Виталий Бабенко. Бег
Бег – 5
А бежать было так…
Легкими ступнями касаться почвы. Раз-два, раз-два. По асфальту, по камням, по гравию, по песку — все той же воздушной поступью пятнать пространство, тиканьем шагов отмеривать время. Раз-два… Лететь вперед, напирая грудью на ватную пустоту, оставляя за спиной легкий смерч пыли, неслышные вихри потревоженного воздуха, невидимые бурунчики ветра. Раз-два, раз-два, раз-два… Брызгать во все стороны лужами, студить разгоряченные ноги росной травой, плескать холодной грязью, шуршать нагретым жнивьем, а грудь мерно, радостно поднимается и опускается, легкие в полную меру вбирают упругий кислород, сердце стучит ровно, и скорость только успокаивает нетерпеливое биение крови. Раз-два, раз-два…
— Доброе утро, учитель! Ваши газеты…
— Спасибо, Бегун!
— С наступлением лета, тетушка!
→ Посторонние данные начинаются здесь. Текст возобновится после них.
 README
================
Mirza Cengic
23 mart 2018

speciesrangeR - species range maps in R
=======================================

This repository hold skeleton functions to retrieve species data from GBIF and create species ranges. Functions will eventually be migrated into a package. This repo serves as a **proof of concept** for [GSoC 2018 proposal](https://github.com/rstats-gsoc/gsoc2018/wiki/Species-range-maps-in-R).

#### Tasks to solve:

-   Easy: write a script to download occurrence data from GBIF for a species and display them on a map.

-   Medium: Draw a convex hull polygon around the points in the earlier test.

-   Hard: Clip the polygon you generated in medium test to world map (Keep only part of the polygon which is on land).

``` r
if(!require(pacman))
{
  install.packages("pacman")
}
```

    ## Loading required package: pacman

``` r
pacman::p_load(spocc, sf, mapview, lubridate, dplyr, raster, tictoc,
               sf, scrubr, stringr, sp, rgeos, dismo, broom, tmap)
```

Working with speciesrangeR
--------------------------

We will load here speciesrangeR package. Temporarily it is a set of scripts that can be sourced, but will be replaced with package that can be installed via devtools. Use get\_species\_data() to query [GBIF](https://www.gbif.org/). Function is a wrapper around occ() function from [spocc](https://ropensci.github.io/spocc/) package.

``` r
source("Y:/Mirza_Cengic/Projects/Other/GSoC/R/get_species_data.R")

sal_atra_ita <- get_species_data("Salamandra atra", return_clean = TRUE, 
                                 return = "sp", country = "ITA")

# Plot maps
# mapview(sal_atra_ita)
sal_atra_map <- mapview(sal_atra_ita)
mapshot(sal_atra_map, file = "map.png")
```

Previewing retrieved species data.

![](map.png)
Молоко сегодня отличное, сливок на целый палец.
— Оставь у калитки, милый Бегун, я заберу позже. Дай бог тебе ровной дороги!
— Ресторатору — мое почтение! Вам должок от поэта, у него сегодня гонорар…
— Весьма кстати. Бегун, весьма кстати. Перехватил бы кофе с булкой, небось с зари летаешь уже. Смотри, про завтрак забудешь.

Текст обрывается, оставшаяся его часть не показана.